A serious applicant will lists the following items separately, when applying for a job or applying for promotion:
- List of refereed papers. With *all* the authors and also in the order in which they appear in the journal. In case of an extreme long list (more than ten), say at least how many co-authors there are . In addition report the number of published pages each article entails.
- List of conference proceedings, if they cannot be classified as peer-reviewed. Again with all the authors. And again state the number of published pages for each item.
- List of popular papers. With all the authors and with the number of published pages.
- List of invited talks at international conferences, with the names of co-authors if applicable.
- List of invited individual talks delivered at scientific institutes.
- List of contributed talks to international conferences, with the names of all other co-authors and in the correct order.
- List of posters, with the names of all other co-authors in the correct order.
Some applicants are so stupid to think that they are smarter than committee-members and that they can pollute their list without anybody in the committee noticing it. I have spent evenings in cleaning up dirty publication lists of applicants. Finding out what journals publish only two-page articles. Reviewers get irritated when they have to do the counting themselves because the counting of the applicant cannot be trusted.
Applicants are proud of an article in Nature or in Science, and rightly so. But you do not have to rub it in. The committee will spot them easily. Do not partition your refereed publication list into several sub-classifications according to your own feeling of importance of journals. For one thing is sure, you can insult a committee-member by doing so.
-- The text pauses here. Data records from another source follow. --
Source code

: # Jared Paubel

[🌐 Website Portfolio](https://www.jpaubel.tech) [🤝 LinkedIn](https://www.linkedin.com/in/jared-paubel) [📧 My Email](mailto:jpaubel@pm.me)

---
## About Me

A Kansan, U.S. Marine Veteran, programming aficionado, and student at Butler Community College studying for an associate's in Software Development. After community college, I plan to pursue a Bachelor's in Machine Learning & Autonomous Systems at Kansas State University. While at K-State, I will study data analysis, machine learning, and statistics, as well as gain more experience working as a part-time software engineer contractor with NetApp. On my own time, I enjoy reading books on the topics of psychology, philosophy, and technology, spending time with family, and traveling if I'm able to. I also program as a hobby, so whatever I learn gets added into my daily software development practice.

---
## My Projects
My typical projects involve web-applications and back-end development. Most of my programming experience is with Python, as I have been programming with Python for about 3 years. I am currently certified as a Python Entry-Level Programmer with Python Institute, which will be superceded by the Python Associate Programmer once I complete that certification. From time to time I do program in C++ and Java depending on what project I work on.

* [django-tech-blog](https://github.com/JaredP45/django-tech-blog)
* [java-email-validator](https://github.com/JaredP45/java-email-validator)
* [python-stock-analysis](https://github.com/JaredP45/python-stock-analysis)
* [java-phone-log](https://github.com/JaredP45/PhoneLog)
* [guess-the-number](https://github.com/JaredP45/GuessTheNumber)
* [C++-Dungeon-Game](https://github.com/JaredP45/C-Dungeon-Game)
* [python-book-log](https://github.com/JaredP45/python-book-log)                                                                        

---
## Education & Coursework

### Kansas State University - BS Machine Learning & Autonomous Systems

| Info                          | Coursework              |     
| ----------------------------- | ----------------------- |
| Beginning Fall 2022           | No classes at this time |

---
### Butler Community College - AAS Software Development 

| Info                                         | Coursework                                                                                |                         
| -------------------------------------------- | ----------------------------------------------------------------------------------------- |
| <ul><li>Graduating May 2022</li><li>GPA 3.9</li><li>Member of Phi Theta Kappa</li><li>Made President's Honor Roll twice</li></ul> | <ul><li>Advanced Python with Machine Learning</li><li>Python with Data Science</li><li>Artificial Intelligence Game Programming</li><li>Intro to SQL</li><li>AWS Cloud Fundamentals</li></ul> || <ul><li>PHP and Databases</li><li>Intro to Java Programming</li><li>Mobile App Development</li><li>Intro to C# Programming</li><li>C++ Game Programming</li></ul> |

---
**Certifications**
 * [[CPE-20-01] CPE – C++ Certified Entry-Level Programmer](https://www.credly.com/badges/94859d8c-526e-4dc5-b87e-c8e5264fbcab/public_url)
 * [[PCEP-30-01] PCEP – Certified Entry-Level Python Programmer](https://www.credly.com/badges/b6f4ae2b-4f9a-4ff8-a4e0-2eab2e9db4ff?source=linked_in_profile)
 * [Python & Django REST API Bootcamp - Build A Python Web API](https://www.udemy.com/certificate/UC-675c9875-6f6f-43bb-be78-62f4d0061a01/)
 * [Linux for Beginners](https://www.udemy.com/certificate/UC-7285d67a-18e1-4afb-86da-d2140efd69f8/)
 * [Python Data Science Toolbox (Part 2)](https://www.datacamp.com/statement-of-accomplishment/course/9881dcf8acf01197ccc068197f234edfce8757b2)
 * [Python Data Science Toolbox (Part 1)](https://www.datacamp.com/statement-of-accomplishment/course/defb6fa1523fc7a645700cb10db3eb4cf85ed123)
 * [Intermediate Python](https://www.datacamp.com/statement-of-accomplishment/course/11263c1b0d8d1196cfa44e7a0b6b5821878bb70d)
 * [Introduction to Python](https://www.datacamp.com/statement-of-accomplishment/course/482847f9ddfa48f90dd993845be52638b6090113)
There is no need to put your citation score in your CV. Not per article, and not your h-index. Let the committee do it. Various institutions have different ISI subscriptions. They might want to correct for self-citations in a different way than you have done. Etc.
I still see regularly discussions on internet fora on how to “embellish” one’s publication list. With people requesting advice regarding how to masquerade a weak CV. If there is one strong point about a weak CV it is that the person connected to it admits it is a weak CV.